■ REQUIRED WORK:
Give every entry again precisely as it appears.

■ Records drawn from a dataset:
-*-

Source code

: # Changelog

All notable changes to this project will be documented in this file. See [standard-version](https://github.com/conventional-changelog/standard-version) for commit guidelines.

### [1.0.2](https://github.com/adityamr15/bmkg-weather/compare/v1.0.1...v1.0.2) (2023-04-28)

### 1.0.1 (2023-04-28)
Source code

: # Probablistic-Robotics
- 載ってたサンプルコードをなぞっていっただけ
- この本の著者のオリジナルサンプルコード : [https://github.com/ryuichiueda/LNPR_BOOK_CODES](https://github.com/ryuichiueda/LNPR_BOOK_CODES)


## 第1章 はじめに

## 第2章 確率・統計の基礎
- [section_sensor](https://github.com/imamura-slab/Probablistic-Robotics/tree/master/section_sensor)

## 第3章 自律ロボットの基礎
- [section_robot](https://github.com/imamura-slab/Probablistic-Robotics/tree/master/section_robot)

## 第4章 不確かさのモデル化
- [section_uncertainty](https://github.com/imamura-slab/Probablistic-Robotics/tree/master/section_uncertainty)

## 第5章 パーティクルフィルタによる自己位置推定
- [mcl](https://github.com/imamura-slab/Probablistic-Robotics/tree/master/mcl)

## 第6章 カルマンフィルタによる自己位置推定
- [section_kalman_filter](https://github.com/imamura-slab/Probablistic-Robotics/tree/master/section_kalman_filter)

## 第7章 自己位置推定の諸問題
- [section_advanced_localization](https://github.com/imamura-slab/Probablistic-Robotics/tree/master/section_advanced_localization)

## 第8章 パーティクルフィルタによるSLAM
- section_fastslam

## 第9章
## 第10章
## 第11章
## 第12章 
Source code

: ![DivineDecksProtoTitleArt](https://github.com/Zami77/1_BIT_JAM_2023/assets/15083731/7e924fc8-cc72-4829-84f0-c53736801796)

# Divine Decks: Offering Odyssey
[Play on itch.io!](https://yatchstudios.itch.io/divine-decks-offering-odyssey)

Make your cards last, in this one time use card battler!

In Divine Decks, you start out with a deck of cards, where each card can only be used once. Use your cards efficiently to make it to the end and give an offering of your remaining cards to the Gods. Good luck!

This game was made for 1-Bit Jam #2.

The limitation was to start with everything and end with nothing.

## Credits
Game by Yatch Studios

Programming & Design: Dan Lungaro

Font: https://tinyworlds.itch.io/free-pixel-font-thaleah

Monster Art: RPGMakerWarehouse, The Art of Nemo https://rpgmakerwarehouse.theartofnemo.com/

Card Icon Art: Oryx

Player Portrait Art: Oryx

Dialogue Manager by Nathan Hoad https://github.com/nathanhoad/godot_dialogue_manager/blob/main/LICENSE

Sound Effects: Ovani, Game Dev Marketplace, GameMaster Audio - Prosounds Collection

-*-

■ RESULT:
Source code

: # Changelog

All notable changes to this project will be documented in this file. See [standard-version](https://github.com/conventional-changelog/standard-version) for commit guidelines.

### [1.0.2](https://github.com/adityamr15/bmkg-weather/compare/v1.0.1...v1.0.2) (2023-04-28)

### 1.0.1 (2023-04-28)
Source code

: # Probablistic-Robotics
- 載ってたサンプルコードをなぞっていっただけ
- この本の著者のオリジナルサンプルコード : [https://github.com/ryuichiueda/LNPR_BOOK_CODES](https://github.com/ryuichiueda/LNPR_BOOK_CODES)


## 第1章 はじめに

## 第2章 確率・統計の基礎
- [section_sensor](https://github.com/imamura-slab/Probablistic-Robotics/tree/master/section_sensor)

## 第3章 自律ロボットの基礎
- [section_robot](https://github.com/imamura-slab/Probablistic-Robotics/tree/master/section_robot)

## 第4章 不確かさのモデル化
- [section_uncertainty](https://github.com/imamura-slab/Probablistic-Robotics/tree/master/section_uncertainty)

## 第5章 パーティクルフィルタによる自己位置推定
- [mcl](https://github.com/imamura-slab/Probablistic-Robotics/tree/master/mcl)

## 第6章 カルマンフィルタによる自己位置推定
- [section_kalman_filter](https://github.com/imamura-slab/Probablistic-Robotics/tree/master/section_kalman_filter)

## 第7章 自己位置推定の諸問題
- [section_advanced_localization](https://github.com/imamura-slab/Probablistic-Robotics/tree/master/section_advanced_localization)

## 第8章 パーティクルフィルタによるSLAM
- section_fastslam

## 第9章
## 第10章
## 第11章
## 第12章 
Source code

: ![DivineDecksProtoTitleArt](https://github.com/Zami77/1_BIT_JAM_2023/assets/15083731/7e924fc8-cc72-4829-84f0-c53736801796)

# Divine Decks: Offering Odyssey
[Play on itch.io!](https://yatchstudios.itch.io/divine-decks-offering-odyssey)

Make your cards last, in this one time use card battler!

In Divine Decks, you start out with a deck of cards, where each card can only be used once. Use your cards efficiently to make it to the end and give an offering of your remaining cards to the Gods. Good luck!

This game was made for 1-Bit Jam #2.

The limitation was to start with everything and end with nothing.

## Credits
Game by Yatch Studios

Programming & Design: Dan Lungaro

Font: https://tinyworlds.itch.io/free-pixel-font-thaleah

Monster Art: RPGMakerWarehouse, The Art of Nemo https://rpgmakerwarehouse.theartofnemo.com/

Card Icon Art: Oryx

Player Portrait Art: Oryx

Dialogue Manager by Nathan Hoad https://github.com/nathanhoad/godot_dialogue_manager/blob/main/LICENSE

Sound Effects: Ovani, Game Dev Marketplace, GameMaster Audio - Prosounds Collection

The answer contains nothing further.